◆ **Work required**: In full and exactly, please return the records, but keep out the pictures.

::::

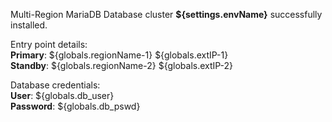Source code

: Multi-Region MariaDB Database cluster **${settings.envName}** successfully installed.

Entry point details:    
**Primary**: ${globals.regionName-1} ${globals.extIP-1}   
**Standby**: ${globals.regionName-2} ${globals.extIP-2}   

Database credentials:   
**User**: ${globals.db_user}  
**Password**: ${globals.db_pswd}  

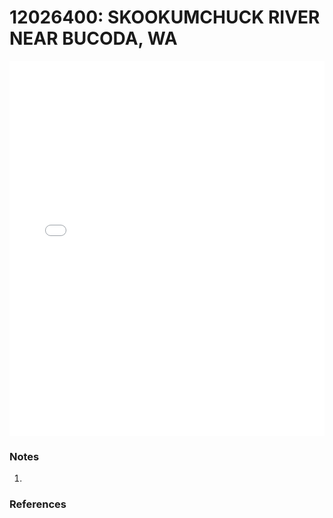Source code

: # 12026400: SKOOKUMCHUCK RIVER NEAR BUCODA, WA

<iframe src="/_static/stations/12026400_fdc.html" width="100%" height="600" frameborder="0"></iframe>

### Notes
1. 

### References

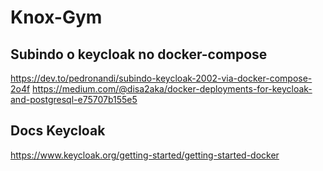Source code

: # Knox-Gym

## Subindo o keycloak no docker-compose

<https://dev.to/pedronandi/subindo-keycloak-2002-via-docker-compose-2o4f>
<https://medium.com/@disa2aka/docker-deployments-for-keycloak-and-postgresql-e75707b155e5>

## Docs Keycloak

<https://www.keycloak.org/getting-started/getting-started-docker>
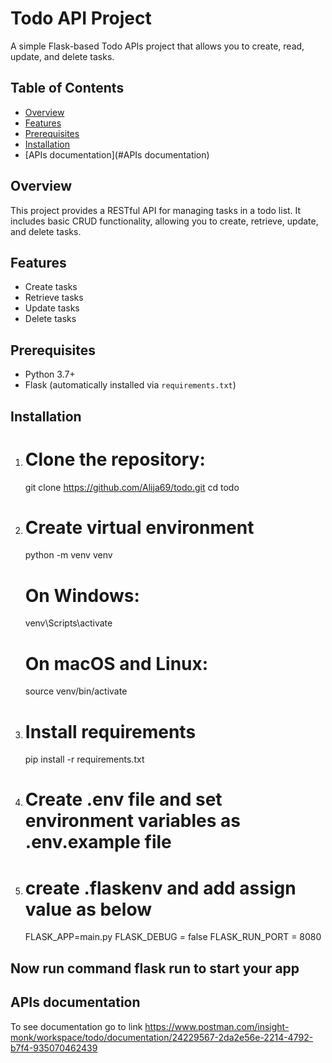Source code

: # Todo API Project

A simple Flask-based Todo APIs project that allows you to create, read, update, and delete tasks.

## Table of Contents

- [Overview](#overview)
- [Features](#features)
- [Prerequisites](#prerequisites)
- [Installation](#installation)
- [APIs documentation](#APIs documentation)


## Overview
This project provides a RESTful API for managing tasks in a todo list. It includes basic CRUD functionality, allowing you to create, retrieve, update, and delete tasks. 

## Features
- Create tasks
- Retrieve tasks
- Update tasks
- Delete tasks

## Prerequisites
- Python 3.7+
- Flask (automatically installed via `requirements.txt`)

## Installation
1. # Clone the repository:
   git clone https://github.com/Alija69/todo.git
   cd todo

2. # Create virtual environment
     python -m venv venv
   # On Windows:
    venv\Scripts\activate
   # On macOS and Linux:
    source venv/bin/activate
   
3. # Install requirements
    pip install -r requirements.txt

4. # Create .env file and set environment variables as .env.example file
   
5. # create .flaskenv and add assign value as below
     FLASK_APP=main.py
     FLASK_DEBUG = false
     FLASK_RUN_PORT = 8080
   
## Now run command flask run to start your app

## APIs documentation
   To see documentation go to link https://www.postman.com/insight-monk/workspace/todo/documentation/24229567-2da2e56e-2214-4792-b7f4-935070462439
   



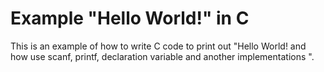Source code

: # Example "Hello World!" in C

This is an example of how to write C code to print out "Hello World! and how use scanf, printf, declaration variable and another implementations ".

::::

◆ **Written answer**:
Source code

: Multi-Region MariaDB Database cluster **${settings.envName}** successfully installed.

Entry point details:    
**Primary**: ${globals.regionName-1} ${globals.extIP-1}   
**Standby**: ${globals.regionName-2} ${globals.extIP-2}   

Database credentials:   
**User**: ${globals.db_user}  
**Password**: ${globals.db_pswd}  

Source code

: # 12026400: SKOOKUMCHUCK RIVER NEAR BUCODA, WA

<iframe src="/_static/stations/12026400_fdc.html" width="100%" height="600" frameborder="0"></iframe>

### Notes
1. 

### References

Source code

: # Knox-Gym

## Subindo o keycloak no docker-compose

<https://dev.to/pedronandi/subindo-keycloak-2002-via-docker-compose-2o4f>
<https://medium.com/@disa2aka/docker-deployments-for-keycloak-and-postgresql-e75707b155e5>

## Docs Keycloak

<https://www.keycloak.org/getting-started/getting-started-docker>
Source code

: # Todo API Project

A simple Flask-based Todo APIs project that allows you to create, read, update, and delete tasks.

## Table of Contents

- [Overview](#overview)
- [Features](#features)
- [Prerequisites](#prerequisites)
- [Installation](#installation)
- [APIs documentation](#APIs documentation)


## Overview
This project provides a RESTful API for managing tasks in a todo list. It includes basic CRUD functionality, allowing you to create, retrieve, update, and delete tasks. 

## Features
- Create tasks
- Retrieve tasks
- Update tasks
- Delete tasks

## Prerequisites
- Python 3.7+
- Flask (automatically installed via `requirements.txt`)

## Installation
1. # Clone the repository:
   git clone https://github.com/Alija69/todo.git
   cd todo

2. # Create virtual environment
     python -m venv venv
   # On Windows:
    venv\Scripts\activate
   # On macOS and Linux:
    source venv/bin/activate
   
3. # Install requirements
    pip install -r requirements.txt

4. # Create .env file and set environment variables as .env.example file
   
5. # create .flaskenv and add assign value as below
     FLASK_APP=main.py
     FLASK_DEBUG = false
     FLASK_RUN_PORT = 8080
   
## Now run command flask run to start your app

## APIs documentation
   To see documentation go to link https://www.postman.com/insight-monk/workspace/todo/documentation/24229567-2da2e56e-2214-4792-b7f4-935070462439
   



Source code

: # Example "Hello World!" in C

This is an example of how to write C code to print out "Hello World! and how use scanf, printf, declaration variable and another implementations ".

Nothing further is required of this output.